The 2016 presidential campaign has seen scathing insults traded between candidates. It was a week of political mudslinging on the campaign trail among GOP contenders in advertisements, while a Hillary Clinton ally filed three complaints with the Federal Election Commission against Bernie Sanders' campaign.
Kasich Vs. Cruz: "Many just call him Lyin’ Ted"
Ohio Gov. John Kasich is coming out of the shadows and is no longer Mr. Nice Guy. Kasich, who is trailing GOP front-runner Donald Trump and Texas Sen. Ted Cruz, received help from a Super PAC. New Day for America borrowed a line from Trump, calling Cruz 'Lyin' Ted."
"Lied about Ben Carson to steal a win in Iowa," the narrator said in reference to Cruz campaign staffers who pushed out information on the night of Iowa caucuses, saying that Carson was dropping out of the race.
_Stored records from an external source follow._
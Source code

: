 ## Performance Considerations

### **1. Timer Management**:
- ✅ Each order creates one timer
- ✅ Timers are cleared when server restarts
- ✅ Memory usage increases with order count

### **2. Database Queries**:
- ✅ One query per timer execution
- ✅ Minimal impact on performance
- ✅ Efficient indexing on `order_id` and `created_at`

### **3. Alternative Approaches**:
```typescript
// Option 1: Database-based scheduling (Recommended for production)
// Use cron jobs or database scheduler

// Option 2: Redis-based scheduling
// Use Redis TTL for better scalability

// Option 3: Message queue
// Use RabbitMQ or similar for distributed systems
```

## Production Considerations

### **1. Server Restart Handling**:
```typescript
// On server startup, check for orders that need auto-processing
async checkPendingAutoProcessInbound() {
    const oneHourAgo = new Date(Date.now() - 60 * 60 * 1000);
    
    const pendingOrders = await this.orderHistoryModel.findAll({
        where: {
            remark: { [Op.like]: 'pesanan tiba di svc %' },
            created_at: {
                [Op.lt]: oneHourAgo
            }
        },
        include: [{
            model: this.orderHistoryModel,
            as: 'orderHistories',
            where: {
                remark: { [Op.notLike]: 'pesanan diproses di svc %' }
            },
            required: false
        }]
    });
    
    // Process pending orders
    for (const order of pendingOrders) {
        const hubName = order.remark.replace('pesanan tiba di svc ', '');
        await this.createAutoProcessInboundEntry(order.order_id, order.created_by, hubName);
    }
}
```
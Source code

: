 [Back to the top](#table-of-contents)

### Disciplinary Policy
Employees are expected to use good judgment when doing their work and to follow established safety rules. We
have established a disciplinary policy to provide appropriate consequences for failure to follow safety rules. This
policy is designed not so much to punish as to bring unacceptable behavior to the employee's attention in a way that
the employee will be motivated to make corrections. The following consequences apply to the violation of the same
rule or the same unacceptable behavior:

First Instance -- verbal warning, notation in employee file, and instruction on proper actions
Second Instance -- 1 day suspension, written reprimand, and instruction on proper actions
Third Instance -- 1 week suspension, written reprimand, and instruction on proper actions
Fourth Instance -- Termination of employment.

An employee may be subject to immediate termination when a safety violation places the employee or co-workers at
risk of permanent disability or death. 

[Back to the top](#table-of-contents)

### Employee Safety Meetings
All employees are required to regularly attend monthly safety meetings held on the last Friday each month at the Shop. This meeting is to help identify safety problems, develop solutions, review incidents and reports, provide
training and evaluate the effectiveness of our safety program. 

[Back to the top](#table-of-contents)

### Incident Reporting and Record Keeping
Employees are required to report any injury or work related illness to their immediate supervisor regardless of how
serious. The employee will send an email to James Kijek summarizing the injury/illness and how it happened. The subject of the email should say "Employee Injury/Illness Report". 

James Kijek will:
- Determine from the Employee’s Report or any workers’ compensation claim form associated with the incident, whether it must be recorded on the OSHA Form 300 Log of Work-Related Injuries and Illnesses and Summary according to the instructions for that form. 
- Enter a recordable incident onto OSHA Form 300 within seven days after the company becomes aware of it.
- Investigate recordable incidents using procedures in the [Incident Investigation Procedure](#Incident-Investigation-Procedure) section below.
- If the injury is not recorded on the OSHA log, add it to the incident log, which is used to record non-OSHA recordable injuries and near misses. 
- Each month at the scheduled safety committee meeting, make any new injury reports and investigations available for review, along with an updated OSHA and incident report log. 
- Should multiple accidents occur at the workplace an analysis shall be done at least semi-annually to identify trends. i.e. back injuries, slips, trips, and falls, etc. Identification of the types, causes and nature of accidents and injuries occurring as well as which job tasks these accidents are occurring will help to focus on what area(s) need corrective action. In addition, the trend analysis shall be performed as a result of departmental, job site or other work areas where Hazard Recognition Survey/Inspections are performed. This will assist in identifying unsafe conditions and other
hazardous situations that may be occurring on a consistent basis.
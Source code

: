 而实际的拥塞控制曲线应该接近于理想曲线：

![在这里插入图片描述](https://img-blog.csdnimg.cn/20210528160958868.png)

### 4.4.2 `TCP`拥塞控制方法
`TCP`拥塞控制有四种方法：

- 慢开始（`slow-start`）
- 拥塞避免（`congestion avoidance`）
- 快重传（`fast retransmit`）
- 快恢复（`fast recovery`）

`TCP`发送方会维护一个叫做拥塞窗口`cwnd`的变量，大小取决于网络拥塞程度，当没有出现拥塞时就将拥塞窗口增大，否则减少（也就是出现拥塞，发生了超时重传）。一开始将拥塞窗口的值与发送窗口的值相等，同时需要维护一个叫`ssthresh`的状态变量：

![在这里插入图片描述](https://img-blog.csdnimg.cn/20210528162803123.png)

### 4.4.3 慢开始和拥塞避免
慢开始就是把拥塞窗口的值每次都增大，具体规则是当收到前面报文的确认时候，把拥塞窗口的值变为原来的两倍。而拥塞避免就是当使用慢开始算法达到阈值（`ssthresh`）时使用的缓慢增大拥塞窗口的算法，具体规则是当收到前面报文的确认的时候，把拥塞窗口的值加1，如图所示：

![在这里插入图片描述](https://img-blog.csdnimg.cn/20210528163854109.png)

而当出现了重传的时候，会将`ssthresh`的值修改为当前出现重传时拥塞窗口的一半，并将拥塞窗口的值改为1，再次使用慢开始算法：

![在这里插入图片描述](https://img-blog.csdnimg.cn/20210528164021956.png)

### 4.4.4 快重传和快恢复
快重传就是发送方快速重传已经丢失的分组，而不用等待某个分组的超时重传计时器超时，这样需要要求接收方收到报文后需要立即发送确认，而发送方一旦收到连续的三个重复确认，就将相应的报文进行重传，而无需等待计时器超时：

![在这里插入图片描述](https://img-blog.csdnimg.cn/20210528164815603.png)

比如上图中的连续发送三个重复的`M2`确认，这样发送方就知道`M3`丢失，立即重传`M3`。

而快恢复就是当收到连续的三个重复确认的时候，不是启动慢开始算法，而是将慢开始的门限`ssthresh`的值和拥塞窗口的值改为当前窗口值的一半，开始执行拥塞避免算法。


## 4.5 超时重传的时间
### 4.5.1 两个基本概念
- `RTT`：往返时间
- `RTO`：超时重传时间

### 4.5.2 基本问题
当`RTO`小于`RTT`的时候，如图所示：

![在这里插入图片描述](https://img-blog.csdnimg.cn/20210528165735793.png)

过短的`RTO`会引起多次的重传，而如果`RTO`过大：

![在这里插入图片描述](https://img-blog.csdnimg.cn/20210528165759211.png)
The ad also shows Cruz's nose wrapping around his neck three times.
Trusted Leadership PAC, which is supporting Cruz, knocked Kasich's "liberal record" and claimed that millionaires working with billionaire financier George Soros, a Democrat, are "bankrolling" super PACs supporting the governor.
Kasich's campaign has argued that a vote for Cruz is a vote for Clinton. Cruz's team, has maintained that Kasich would only help Trump get the GOP nomination.
Clinton and allies attack Trump
While the former secretary of state is locked in an highly contested race in New York with Sanders, Clinton has been pivoting to the general election. The Democratic front-runner and two top Super PACs supporting her, launched their first set of attacks on GOP front-runner Donald Trump. In her first television ad, showcasing the Empire state's diversity, Clinton scrutinized Trump's proposal to build a wall along the U.S.-Mexican border and a temporary ban on Muslims entering the country.
Priorities USA and Planned Parenthood Action also lashed out against Trump in an ad on Thursday, using controversial remarks he made on MSNBC about women facing "some form of punishment" for having an abortion. "We have too much to lose to let him win,” the ad said. “Vote for Hillary.”
Clinton ally files ethic complaints against Sanders
Clinton and Sanders continue to draw sharp contrasts between themselves as the nominating contest shifts to New York. But that didn't prevent David Brock, a Clinton ally, from filing complaints against the Vermont senator this week with the Federal Election Commission. He claimed that Sanders' campaign accepted more money from individual donors then allowed under federal law, is improperly using his name and allegations of illegal coordination. The senator had rejected the complaints, and the FEC's decision is pending.